What does “expressiveness” via LOC per commit measure in practice? - dsberkholz
http://redmonk.com/dberkholz/2013/03/26/what-does-expressiveness-via-loc-per-commit-measure-in-practice/

======
drharris
Good article, but I'm even more skeptical of using LOC as a measure of
expressiveness (whatever that means). I think expressiveness has more to do
with how "native" a language feels to you. Just like a hispanic might think in
Spanish, I think in English, and we are each more expressive in our home
language. I would probably butcher Scala code, but a Python guy would butcher
C#. I also think this metric ignores boilerplate code. In C#, I make a new
class and it pre-fills a ton of boilerplate. One could debate that this is
"expressive", but it's something that a native speaker doesn't even notice;
our eyes ignore the framework and go straight to what matters. Same for long
function prototypes and object types. We're not typing every line of code;
most of them are typed for us.

It also ignores coding standard guidelines that many people follow, including
hungarian notation, or expressive variable names, which can make lines of code
get split up even though the naming conventions themselves might be considered
more understandable because of it.
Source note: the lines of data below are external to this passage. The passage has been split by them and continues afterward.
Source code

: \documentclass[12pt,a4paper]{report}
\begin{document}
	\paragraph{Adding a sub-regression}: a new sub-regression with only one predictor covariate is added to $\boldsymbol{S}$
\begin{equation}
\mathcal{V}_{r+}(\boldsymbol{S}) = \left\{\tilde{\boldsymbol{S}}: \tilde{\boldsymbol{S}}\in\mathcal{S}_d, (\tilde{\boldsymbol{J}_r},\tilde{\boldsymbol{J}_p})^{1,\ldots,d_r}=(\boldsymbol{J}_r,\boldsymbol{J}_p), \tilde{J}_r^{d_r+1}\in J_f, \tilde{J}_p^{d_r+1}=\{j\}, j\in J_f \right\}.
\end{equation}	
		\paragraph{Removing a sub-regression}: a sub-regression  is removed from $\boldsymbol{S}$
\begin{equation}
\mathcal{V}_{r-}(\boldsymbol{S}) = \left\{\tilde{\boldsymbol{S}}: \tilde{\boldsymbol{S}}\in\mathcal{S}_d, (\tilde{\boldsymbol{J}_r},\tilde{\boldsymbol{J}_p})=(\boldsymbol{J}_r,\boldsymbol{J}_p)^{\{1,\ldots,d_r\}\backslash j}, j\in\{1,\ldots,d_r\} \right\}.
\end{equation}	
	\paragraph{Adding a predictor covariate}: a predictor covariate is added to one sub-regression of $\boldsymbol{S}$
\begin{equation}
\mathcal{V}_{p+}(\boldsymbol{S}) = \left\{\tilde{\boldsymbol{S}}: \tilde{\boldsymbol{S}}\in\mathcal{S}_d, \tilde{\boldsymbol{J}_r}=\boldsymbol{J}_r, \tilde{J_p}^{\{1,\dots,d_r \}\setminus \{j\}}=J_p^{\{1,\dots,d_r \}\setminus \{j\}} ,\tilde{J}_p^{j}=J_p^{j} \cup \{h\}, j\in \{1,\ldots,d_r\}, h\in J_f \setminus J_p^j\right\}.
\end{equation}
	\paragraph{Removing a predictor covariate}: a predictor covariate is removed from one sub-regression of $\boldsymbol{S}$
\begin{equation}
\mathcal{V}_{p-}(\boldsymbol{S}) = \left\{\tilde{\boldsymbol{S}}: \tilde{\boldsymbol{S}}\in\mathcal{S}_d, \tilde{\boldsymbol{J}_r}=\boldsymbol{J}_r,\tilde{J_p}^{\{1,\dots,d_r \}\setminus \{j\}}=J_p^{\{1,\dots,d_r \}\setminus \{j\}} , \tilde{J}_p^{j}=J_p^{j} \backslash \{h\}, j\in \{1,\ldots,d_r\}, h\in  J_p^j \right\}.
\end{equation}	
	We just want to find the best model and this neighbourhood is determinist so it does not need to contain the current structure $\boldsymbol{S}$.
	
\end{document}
Established languages are more likely to
follow this pattern than the arcane notation used by most modern functional
languages.

In the end, languages to the "more LOC" side of the list feel more native to
me than those on the "less LOC" side of the list, and so I feel I'm more
expressive in them, despite the statistic. I think LOC is not a useful
measurement for anything, really, except for linkbait.